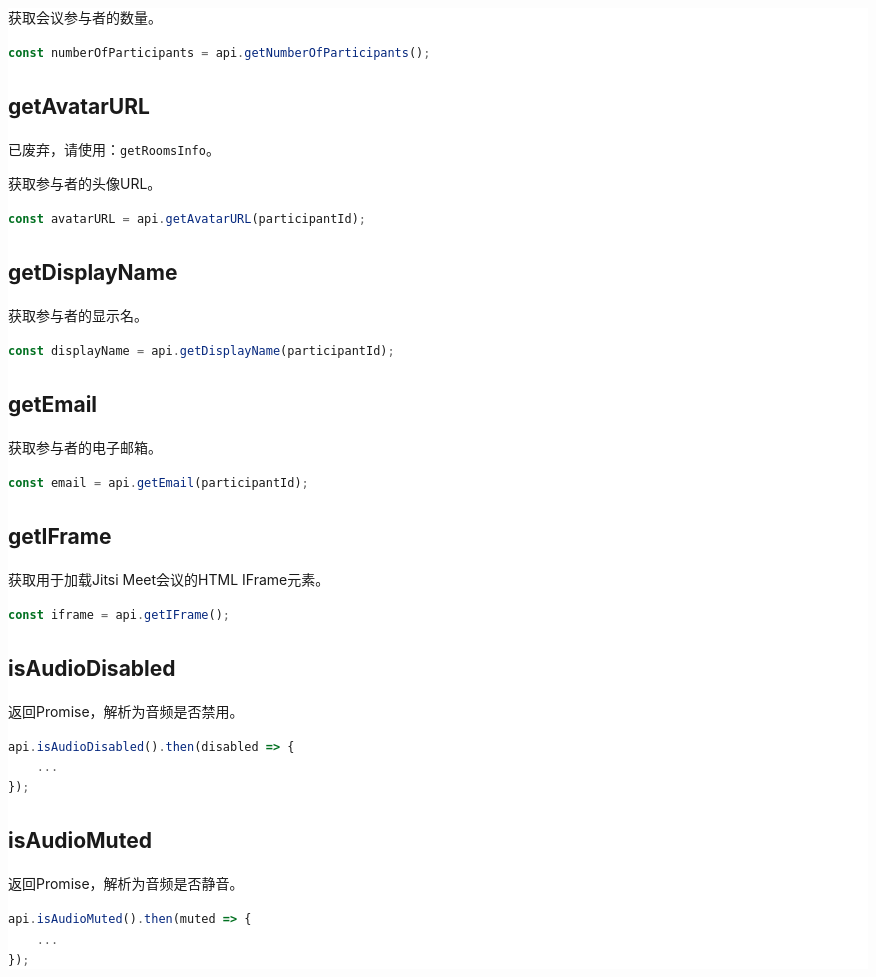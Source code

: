 获取会议参与者的数量。

```javascript
const numberOfParticipants = api.getNumberOfParticipants();
```

## getAvatarURL

已废弃，请使用：`getRoomsInfo`。

获取参与者的头像URL。

```javascript
const avatarURL = api.getAvatarURL(participantId);
```

## getDisplayName

获取参与者的显示名。

```javascript
const displayName = api.getDisplayName(participantId);
```

## getEmail

获取参与者的电子邮箱。

```javascript
const email = api.getEmail(participantId);
```

## getIFrame

获取用于加载Jitsi Meet会议的HTML IFrame元素。

```javascript
const iframe = api.getIFrame();
```

## isAudioDisabled

返回Promise，解析为音频是否禁用。

```javascript
api.isAudioDisabled().then(disabled => {
    ...
});
```

## isAudioMuted

返回Promise，解析为音频是否静音。

```javascript
api.isAudioMuted().then(muted => {
    ...
});
```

=-=-=

Task: The answer is each line from the entries above in which the word "participantId" occurs.

Response to this task:
const avatarURL = api.getAvatarURL(participantId);
const displayName = api.getDisplayName(participantId);
const email = api.getEmail(participantId);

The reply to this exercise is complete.